Die Beweglichkeit der ballbotartigen NHCs führt zu neuen Möglichkeiten, beispielsweise die selbstorganisierte Gruppierung zu hochgeordneten Domänen aus diesem Molekültyp bis hin zu kooperativem, schwarmartigen Verhalten der NHCs beim autarken Umbau bestimmter Metalloberflächen in eine andere hochgeordnete Struktur, ohne jegliche äußere Beeinflussung wie Licht oder Elektronen. „Über die Selbstorganisation hinaus sind diese Ballbot-Polymere äußerst vielversprechend im Hinblick auf neue Anwendungen in den Bereichen Nanoelektronik, Oberflächenfunktionalisierung und Katalyse“, betont Harald Fuchs vom Physikalischen Institut der Uni Münster.
NHCs können leicht an den Stickstoff-(N-)Gruppen des fünfzähligen heterozyklischen Molekülkörpers modifiziert werden. Damit gelingt es, sowohl die elektronische Wechselwirkung der Carbene mit den Atomen einer Metalloberfläche – beispielsweise Gold – zu beeinflussen, als auch die Orientierung der Carbene senkrecht oder parallel zu einer Oberfläche zu kontrollieren.
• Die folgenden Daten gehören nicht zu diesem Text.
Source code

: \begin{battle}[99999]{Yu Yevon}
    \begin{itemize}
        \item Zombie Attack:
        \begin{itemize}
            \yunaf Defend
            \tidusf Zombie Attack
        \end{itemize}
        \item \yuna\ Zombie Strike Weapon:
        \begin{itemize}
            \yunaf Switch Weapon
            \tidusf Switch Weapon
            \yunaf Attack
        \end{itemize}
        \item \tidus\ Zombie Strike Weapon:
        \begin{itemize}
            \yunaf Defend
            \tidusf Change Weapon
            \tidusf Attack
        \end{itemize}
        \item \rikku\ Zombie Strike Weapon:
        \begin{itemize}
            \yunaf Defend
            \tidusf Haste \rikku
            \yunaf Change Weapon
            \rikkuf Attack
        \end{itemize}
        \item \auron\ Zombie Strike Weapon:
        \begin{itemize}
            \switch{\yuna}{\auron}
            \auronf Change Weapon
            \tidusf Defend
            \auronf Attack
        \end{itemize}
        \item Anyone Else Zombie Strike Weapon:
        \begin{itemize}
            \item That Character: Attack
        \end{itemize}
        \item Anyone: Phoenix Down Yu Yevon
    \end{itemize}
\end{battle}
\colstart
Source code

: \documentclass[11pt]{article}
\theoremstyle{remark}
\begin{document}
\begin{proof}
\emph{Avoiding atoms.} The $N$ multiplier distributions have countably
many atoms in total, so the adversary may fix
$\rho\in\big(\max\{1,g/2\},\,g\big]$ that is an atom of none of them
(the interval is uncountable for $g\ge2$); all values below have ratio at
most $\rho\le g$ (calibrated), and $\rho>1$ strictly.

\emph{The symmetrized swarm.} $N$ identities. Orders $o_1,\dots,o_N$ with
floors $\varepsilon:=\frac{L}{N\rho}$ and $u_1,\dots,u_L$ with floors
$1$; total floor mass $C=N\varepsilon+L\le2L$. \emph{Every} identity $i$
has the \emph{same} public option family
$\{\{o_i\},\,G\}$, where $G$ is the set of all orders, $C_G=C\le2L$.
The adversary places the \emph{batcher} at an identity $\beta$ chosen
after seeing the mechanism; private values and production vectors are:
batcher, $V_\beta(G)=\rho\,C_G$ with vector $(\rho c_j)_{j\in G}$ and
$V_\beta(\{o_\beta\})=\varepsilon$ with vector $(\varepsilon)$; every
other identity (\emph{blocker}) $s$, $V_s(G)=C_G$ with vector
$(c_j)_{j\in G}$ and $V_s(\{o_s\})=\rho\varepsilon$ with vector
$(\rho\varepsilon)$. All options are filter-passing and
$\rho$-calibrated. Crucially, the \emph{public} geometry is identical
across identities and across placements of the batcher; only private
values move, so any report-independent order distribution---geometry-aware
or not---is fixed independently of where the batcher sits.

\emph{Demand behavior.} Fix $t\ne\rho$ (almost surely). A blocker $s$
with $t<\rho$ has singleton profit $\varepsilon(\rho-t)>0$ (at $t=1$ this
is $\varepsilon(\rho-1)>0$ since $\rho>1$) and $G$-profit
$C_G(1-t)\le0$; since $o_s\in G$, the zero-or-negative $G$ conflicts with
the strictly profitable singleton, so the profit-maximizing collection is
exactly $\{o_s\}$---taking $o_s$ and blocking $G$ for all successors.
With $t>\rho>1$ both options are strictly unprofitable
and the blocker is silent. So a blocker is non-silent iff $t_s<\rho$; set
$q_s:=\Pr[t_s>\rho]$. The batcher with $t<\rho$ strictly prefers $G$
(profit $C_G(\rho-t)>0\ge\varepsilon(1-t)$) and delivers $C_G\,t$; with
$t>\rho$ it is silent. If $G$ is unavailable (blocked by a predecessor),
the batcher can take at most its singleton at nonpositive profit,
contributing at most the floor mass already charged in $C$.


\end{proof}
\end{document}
Eine Besonderheit der verwendeten halogenierten NHCs ist ihre Fähigkeit zur spontanen Ad-Atom-Bildung auf Edelmetalloberflächen und die dadurch entstehende Mobilität. Diese ist eine Voraussetzung für das Zusammentreffen und die Reaktion mit anderen reaktiven Systemen auf der Oberfläche.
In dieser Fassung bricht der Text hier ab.